Le finalità del Decreto

La misura prevede, in estrema sintesi, la riduzione degli anni di contratto e possibili proroghe per i contratti a tempo determinato, semplificazione fiscale con l’annullamento dello spesometro, contrasto alle delocalizzazioni, aumento del 50% dell’indennizzo per i lavoratori ingiustamente licenziati e infine lo stop alla pubblicità per il gioco d’azzardo.

L’articolo 9

Nel Decreto Dignità è segnato come articolo 9: il suo fine ultimo è il contrasto al gioco compulsivo, alla ludopatia e certamente lo scopo è nobile e non contestabile, le statistiche sui minori che giocano d’azzardo lo rendono addirittura necessario e urgente. Gli addetti ai lavori però hanno una conoscenza più complessiva del settore e lamentano la natura “spot” di questo articolo, una sorta di pubblicità elettorale che non tiene conto della complessità e della situazione del settore. Ma in effetti cosa prevede la legge?

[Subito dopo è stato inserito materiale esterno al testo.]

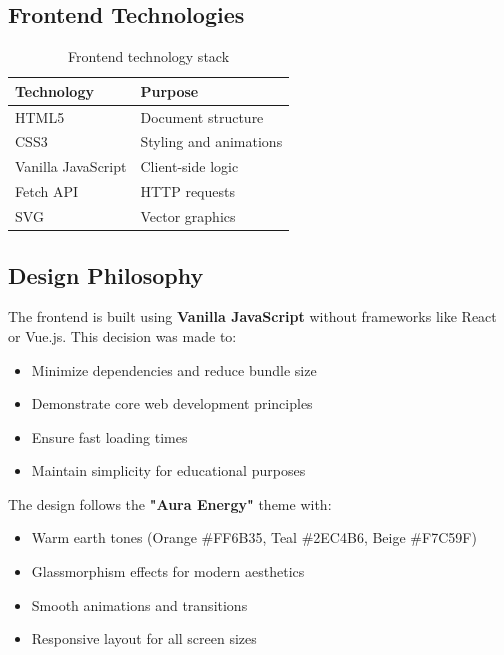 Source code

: \documentclass[12pt,a4paper]{article}
\begin{document}
\subsection{Frontend Technologies}

\begin{table}[H]
\centering
\begin{tabular}{@{}ll@{}}
\toprule
\textbf{Technology} & \textbf{Purpose} \\ \midrule
HTML5 & Document structure \\
CSS3 & Styling and animations \\
Vanilla JavaScript & Client-side logic \\
Fetch API & HTTP requests \\
SVG & Vector graphics \\ \bottomrule
\end{tabular}
\caption{Frontend technology stack}
\label{tab:frontend-stack}
\end{table}

\subsection{Design Philosophy}

The frontend is built using \textbf{Vanilla JavaScript} without frameworks like React or Vue.js. This decision was made to:
\begin{itemize}[leftmargin=*]
    \item Minimize dependencies and reduce bundle size
    \item Demonstrate core web development principles
    \item Ensure fast loading times
    \item Maintain simplicity for educational purposes
\end{itemize}

The design follows the \textbf{"Aura Energy"} theme with:
\begin{itemize}[leftmargin=*]
    \item Warm earth tones (Orange \#FF6B35, Teal \#2EC4B6, Beige \#F7C59F)
    \item Glassmorphism effects for modern aesthetics
    \item Smooth animations and transitions
    \item Responsive layout for all screen sizes
\end{itemize}

\end{document}
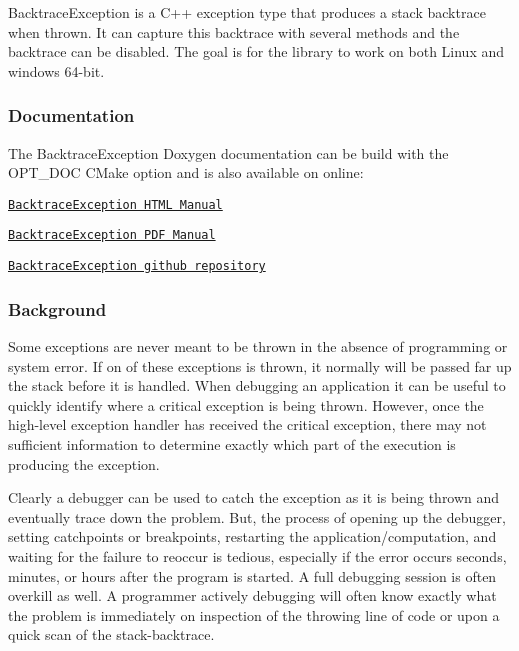 Backtrace\-Exception is a C++ exception type that produces a stack backtrace when thrown. It can capture this backtrace with several methods and the backtrace can be disabled. The goal is for the library to work on both Linux and windows 64-\/bit.

\subsubsection*{Documentation}

The Backtrace\-Exception Doxygen documentation can be build with the {\ttfamily O\-P\-T\-\_\-\-D\-O\-C} C\-Make option and is also available on online\-:
\begin{DoxyItemize}
\item \href{https://markjolah.github.io/BacktraceException/index.html}{\tt Backtrace\-Exception H\-T\-M\-L Manual}
\item \href{https://markjolah.github.io/BacktraceException/pdf/BacktraceException-0.2-reference.pdf}{\tt Backtrace\-Exception P\-D\-F Manual}
\item \href{https://github.com/markjolah/BacktraceException}{\tt Backtrace\-Exception github repository}
\end{DoxyItemize}

\subsubsection*{Background}

Some exceptions are never meant to be thrown in the absence of programming or system error. If on of these exceptions is thrown, it normally will be passed far up the stack before it is handled. When debugging an application it can be useful to quickly identify where a critical exception is being thrown. However, once the high-\/level exception handler has received the critical exception, there may not sufficient information to determine exactly which part of the execution is producing the exception.

Clearly a debugger can be used to catch the exception as it is being thrown and eventually trace down the problem. But, the process of opening up the debugger, setting catchpoints or breakpoints, restarting the application/computation, and waiting for the failure to reoccur is tedious, especially if the error occurs seconds, minutes, or hours after the program is started. A full debugging session is often overkill as well. A programmer actively debugging will often know exactly what the problem is immediately on inspection of the throwing line of code or upon a quick scan of the stack-\/backtrace.

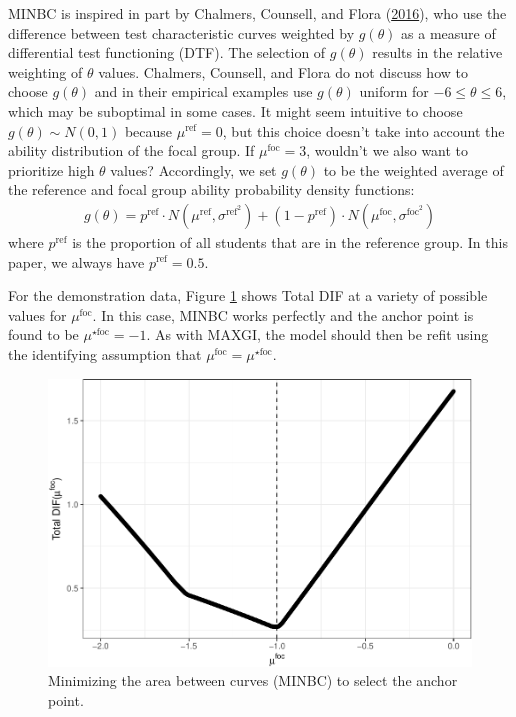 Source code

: \documentclass[
  11pt,
]{article}
\begin{document}
MINBC is inspired in part by Chalmers, Counsell, and Flora (\protect\hyperlink{ref-chalmers2016might}{2016}), who use the difference between test characteristic curves weighted by \(g(\theta)\) as a measure of differential test functioning (DTF). The selection of \(g(\theta)\) results in the relative weighting of \(\theta\) values. Chalmers, Counsell, and Flora do not discuss how to choose \(g(\theta)\) and in their empirical examples use \(g(\theta)\) uniform for \(-6 \le \theta \le 6\), which may be suboptimal in some cases. It might seem intuitive to choose \(g(\theta) \sim N(0, 1)\) because \(\mu^\text{ref} = 0\), but this choice doesn't take into account the ability distribution of the focal group. If \(\mu^\text{foc} = 3\), wouldn't we also want to prioritize high \(\theta\) values? Accordingly, we set \(g(\theta)\) to be the weighted average of the reference and focal group ability probability density functions:
\begin{align}
g(\theta) = p^\text{ref} \cdot N(\mu^{\text{ref}}, \sigma^{\text{ref}^2}) + (1 - p^\text{ref}) \cdot N(\mu^{\text{foc}}, \sigma^{\text{foc}^2})
\end{align}
where \(p^\text{ref}\) is the proportion of all students that are in the reference group. In this paper, we always have \(p^\text{ref} = 0.5\).

For the demonstration data, Figure \ref{fig:mabc} shows Total DIF at a variety of possible values for \(\mu^\text{foc}\). In this case, MINBC works perfectly and the anchor point is found to be \(\mu^{\star\text{foc}} = -1\). As with MAXGI, the model should then be refit using the identifying assumption that \(\mu^{\text{foc}} = \mu^{\star\text{foc}}\).

\begin{figure}[H]

{\centering \includegraphics[width=0.7\linewidth]{paper_files/figure-latex/mabc-1} 

}

\caption{Minimizing the area between curves (MINBC) to select the anchor point.}\label{fig:mabc}
\end{figure}
\end{document}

Il Decreto Dignità in 5 punti

Il Dl voluto fortemente dal vicepremier e ministro dello sviluppo economico Luigi Di Maio prevede:
• il divieto di qualsiasi forma di pubblicità, anche indiretta, relativa a giochi e scommesse. Per i contratti stipulati prima del 14 luglio 2018, giorno di entrata in vigore della legge, varrà la norma previgente entro la scadenza degli stessi (comunque non oltre un anno);
• sensibile innalzamento della misura del PREU (prelievo erariale unico) sugli apparecchi;
• installazione del lettore per la tessera sanitaria sulle slot entro il 1° gennaio 2020;
• introduzione della locuzione “disturbo da gioco d’azzardo” in luogo di “ludopatia” e simili;
• saranno vietate tutte le sponsorizzazioni per il gioco d’azzardo ma non ci sarà la proroga per un anno, tutti i contratti cesseranno la loro validità dal 1° gennaio 2019.
• riguardo a pubblicità e sponsorizzazioni la violazione della norma comporterà una sanzione amministrativa pecuniaria pari al 20% dell’accordo commerciale, comunque non inferiore a 50 mila euro.

Le critiche al Decreto

Una pletora di critiche è piovuta sul governo da parte dei diretti interessati, dalle società sportive ai piccoli esercenti. Il gioco d’azzardo italiano ha un suo peso specifico non da poco: un flusso di gioco da quasi 100 miliardi, in continua espansione, che genera un gettito erariale garantito allo Stato di circa 9,5 miliardi di euro. Secondo alcuni dati forniti dal prof. Marco Spallone (CASMEF LUISS) il settore da occupazione a 150.000 addetti e 6.000 imprese. Dalle stime dell’anno corrente vediamo che questi numeri tendono all’aumento.

Le proposte del SGI

Il prof. Spallone ha presentato i dati in suo possesso nell’ambito di un’assemblea pubblica tenutasi a Roma in luglio e organizzata da Sistema Gioco Italia, federazione di filiera dell’industria del gioco aderente a Confindustria. Durante la giornata sono stati stilati 10 punti per introdurre, e chiedere al governo, un’azione riformatrice di tutto il comparto. Volendo riassumere, le proposte del SGI cominciano da quella di un regolamento unico che normi la distanza delle sale gioco dai luoghi sensibili, il numero di slot che ogni attività può contenere (o non contenere come nel caso di locali sotto i 20 mq), la riqualificazione della filiera e un forte investimento sulla formazione degli operatori. Si è chiesto di uniformare la disciplina del prelievo erariale italiano a quello degli altri paesi europei (tassazione sul margine invece che sull’intero volume di raccolta), oltre a una riforma decisa di ippica e bingo.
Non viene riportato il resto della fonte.